Девочки из нашего дома с утра до вечера распевают свои партии. На «Брундибар» невозможно попасть. Один мальчик рассказал нам на занятии историю, как он пытался пробиться без билета и угодил в участок. Кстати, тот самый мальчик, который поначалу совсем плохо говорил и не мог изобразить простого человечка. Я думала, что он отстает в развитии. Но после того как у него получился верблюд, похожий на верблюда – мы рисовали пустыню, – с ним что-то произошло. Видимо, слишком много тяжести нес он на своем горбу! Теперь он и рисует прилично, и говорит внятно.
«Перед театром была жуткая толчея. Я попытался пробраться поближе к дверям, но геттовахман заметил меня и отправил в конец. Я снова стал просачиваться сквозь толпу. Меня опять прогнали. Еще несколько мощных заходов – и опять я в хвосте. Придется брать штурмом. Я пролез в первые ряды, толпа покачнулась, и я упал прямо на геттовахмана. Тот обозлился, приставил меня к другому геттовахману, чтобы тот меня сторожил и не отпускал, а сам вызвал третьего, чтобы тот сдал меня в участок. Тут собрались “болельщики”, взрослые и ребята, и стали меня подбадривать выкриками: “Беги быстрей! Только не давайся в руки этому деду плешивому!” Я впал в такой раж, что не заметил, как стал тыкать геттовахману. В результате очутился в участке. Со мной был еще один мальчишка, который должен был играть в “Брундибаре”, его забрали вообще по непонятной причине».
«Еще один мальчишка» – это Эли Мюльштейн. Он поет главную партию в опере. Видимо, воспитатель не довел солиста до «Театра», и тот потерялся. Его мама сказала, что до Терезина он не был таким рассеянным, а здесь она то и дело ходит за ним в участок.
Когда человек умирает, его никто не может спасти, – объясняет мне двенадцатилетний Эли. – Посмотрите, я тут нарисовал колесо со спицами, рядом маленький человечек на пригорке, а в глубине лежит на кровати старик и кричит: «Помогите!»
Это я ходил навещать дедушку в дом инвалидов и там увидел умирающего.
Я вышел оттуда, сел на пригорок и стал думать, что такое жизнь… Вот тут я сижу и думаю, – с детским простодушием указывает он мне на человечка на пригорке, – я еще маленький, что я могу понять? И тогда я представил себе колесо жизни, у меня только не вышло показать, как оно крутится и проваливается в землю… Как нарисовать, чтобы оно крутилось и падало? А тут кто-то проходит мимо этого колеса и думает: хорошее колесо, возьму себе. И так он получает жизнь и тоже начинает крутиться и проваливаться – но этого я не нарисовал…
Почему?
Бумаги не хватило.
Детей занимает смерть.
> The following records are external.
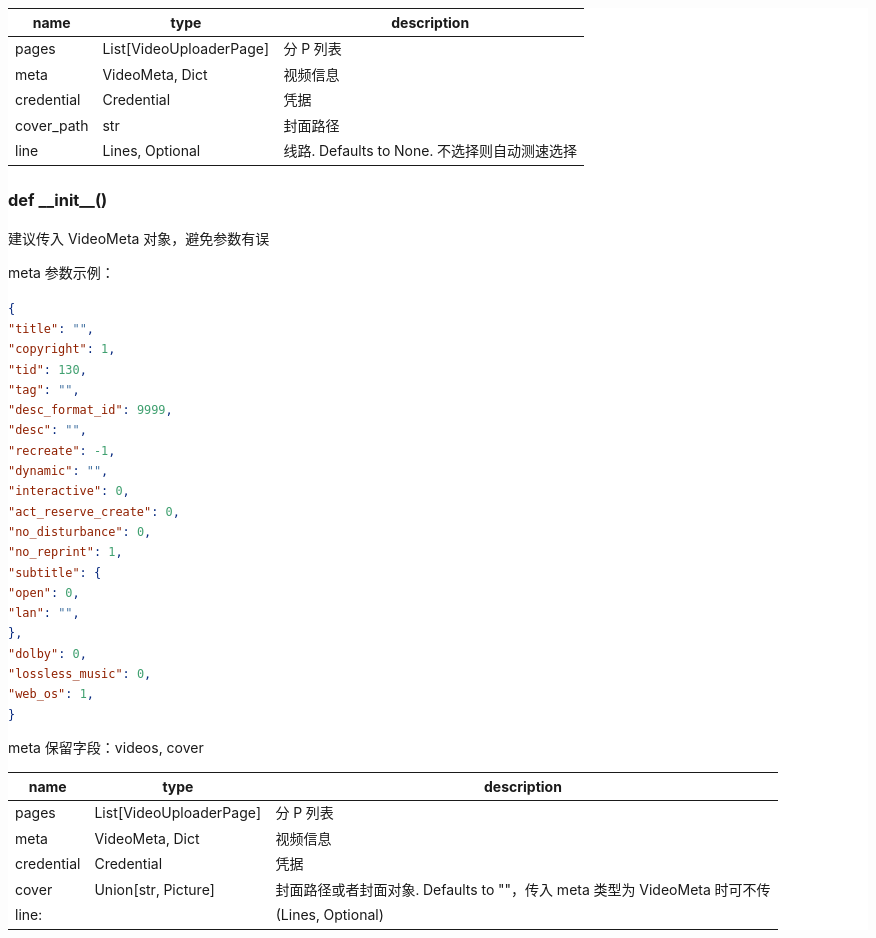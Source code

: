 
| name | type | description |
| - | - | - |
| pages | List[VideoUploaderPage] | 分 P 列表 |
| meta | VideoMeta, Dict | 视频信息 |
| credential | Credential | 凭据 |
| cover_path | str | 封面路径 |
| line | Lines, Optional | 线路. Defaults to None. 不选择则自动测速选择 |


### def \_\_init\_\_()

建议传入 VideoMeta 对象，避免参数有误

meta 参数示例：

```json
{
"title": "",
"copyright": 1,
"tid": 130,
"tag": "",
"desc_format_id": 9999,
"desc": "",
"recreate": -1,
"dynamic": "",
"interactive": 0,
"act_reserve_create": 0,
"no_disturbance": 0,
"no_reprint": 1,
"subtitle": {
"open": 0,
"lan": "",
},
"dolby": 0,
"lossless_music": 0,
"web_os": 1,
}
```

meta 保留字段：videos, cover


| name | type | description |
| - | - | - |
| pages | List[VideoUploaderPage] | 分 P 列表 |
| meta | VideoMeta, Dict | 视频信息 |
| credential | Credential | 凭据 |
| cover | Union[str, Picture] | 封面路径或者封面对象. Defaults to ""，传入 meta 类型为 VideoMeta 时可不传 |
| line: |  | (Lines, Optional) |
Для них она не таинственная потусторонность, а часть жизни.
Другой двенадцатилетний мальчик рассказывает:
Это я был на похоронах бабушки. Запомнил гробы, перерисовал еврейские буквы. Может, неправильно перерисовал?
Я тоже была на похоронах. Но ни гробов, ни еврейских букв не помню. Как «родственница первой ступени» я присутствовала на кремации. По человеку, ничем в жизни не отличившемуся, а именно такой и была Шарлотта, тризны не справляют. Я видела ее в Терезине дважды: живой и мертвой. Живую ее можно было узнать разве что по кофте, которую я когда-то ей подарила. Я села около нее, все еще не веря в то, что это она и есть. «Фридл», – произнесла она. И тут я заплакала. «Научилась», – выдохнула Шарлотта, не разжимая век.